Biden SEC Doubles Down on Operational Resiliency amid Catastrophes
The Securities and Exchange Commission on Wednesday said it will add brokerage firms’ ability to operate and protect investor accounts as climate-change risk grows to its list of priorities in 2021 compliance examinations.
“Our priorities reflect the complicated, diverse, and evolving nature of the risks to investors and the markets, including climate and E[nvironmental] S[ocial] G[overnance],” Pete Driscoll, director of the SEC’s division of examinations, said in a prepared statement.
The 25-year-old exam unit, formerly known as the Office of Compliance Inspections and Examinations (OCIE), will refocus its examination of disaster recovery and business continuity plans to emphasize growing climate risks, especially for large firms judged “systemically important” by government regulators.
“As climate-related events become more frequent and more intense, the division will review whether firms are considering effective practices to help improve responses to large-scale events,” the SEC said in a summary of the exam priority document.
It also touched on operational and information security vulnerabilities that arose over the past year because of the increase in remote operations in response to the pandemic, putting pressure on firms to ensure that brokers and advisors communicate responsibly with customers and prospects and that they document their activities.

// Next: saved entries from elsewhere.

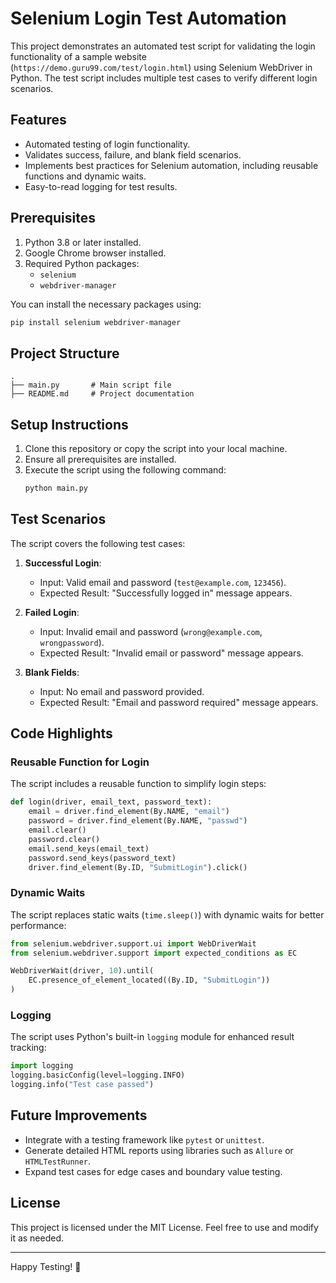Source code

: # Selenium Login Test Automation

This project demonstrates an automated test script for validating the login functionality of a sample website (`https://demo.guru99.com/test/login.html`) using Selenium WebDriver in Python. The test script includes multiple test cases to verify different login scenarios.

## Features
- Automated testing of login functionality.
- Validates success, failure, and blank field scenarios.
- Implements best practices for Selenium automation, including reusable functions and dynamic waits.
- Easy-to-read logging for test results.

## Prerequisites
1. Python 3.8 or later installed.
2. Google Chrome browser installed.
3. Required Python packages:
   - `selenium`
   - `webdriver-manager`

You can install the necessary packages using:
```bash
pip install selenium webdriver-manager
```

## Project Structure
```
.
├── main.py       # Main script file
├── README.md     # Project documentation
```

## Setup Instructions
1. Clone this repository or copy the script into your local machine.
2. Ensure all prerequisites are installed.
3. Execute the script using the following command:
   ```bash
   python main.py
   ```

## Test Scenarios
The script covers the following test cases:

1. **Successful Login**:
   - Input: Valid email and password (`test@example.com`, `123456`).
   - Expected Result: "Successfully logged in" message appears.

2. **Failed Login**:
   - Input: Invalid email and password (`wrong@example.com`, `wrongpassword`).
   - Expected Result: "Invalid email or password" message appears.

3. **Blank Fields**:
   - Input: No email and password provided.
   - Expected Result: "Email and password required" message appears.

## Code Highlights
### Reusable Function for Login
The script includes a reusable function to simplify login steps:
```python
def login(driver, email_text, password_text):
    email = driver.find_element(By.NAME, "email")
    password = driver.find_element(By.NAME, "passwd")
    email.clear()
    password.clear()
    email.send_keys(email_text)
    password.send_keys(password_text)
    driver.find_element(By.ID, "SubmitLogin").click()
```

### Dynamic Waits
The script replaces static waits (`time.sleep()`) with dynamic waits for better performance:
```python
from selenium.webdriver.support.ui import WebDriverWait
from selenium.webdriver.support import expected_conditions as EC

WebDriverWait(driver, 10).until(
    EC.presence_of_element_located((By.ID, "SubmitLogin"))
)
```

### Logging
The script uses Python's built-in `logging` module for enhanced result tracking:
```python
import logging
logging.basicConfig(level=logging.INFO)
logging.info("Test case passed")
```

## Future Improvements
- Integrate with a testing framework like `pytest` or `unittest`.
- Generate detailed HTML reports using libraries such as `Allure` or `HTMLTestRunner`.
- Expand test cases for edge cases and boundary value testing.

## License
This project is licensed under the MIT License. Feel free to use and modify it as needed.

---

Happy Testing! 🚀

“The Division will review whether firms have taken appropriate measures to: (1) safeguard customer accounts and prevent account intrusions, including verifying an investor’s identity to prevent unauthorized account access; (2) oversee vendors and service providers; (3) address malicious email activities, such as phishing or account intrusions; (4) respond to incidents, including those related to ransomware attacks; and (5) manage operational risk as a result of dispersed employees in a work-from-home environment,” the document said. “In particular, exams will also focus on controls surrounding online and mobile application access to investor account information, the controls surrounding the electronic storage of books and records and personally identifiable information maintained with third-party cloud service providers, and firms’ policies and procedures to protect investor records and information.”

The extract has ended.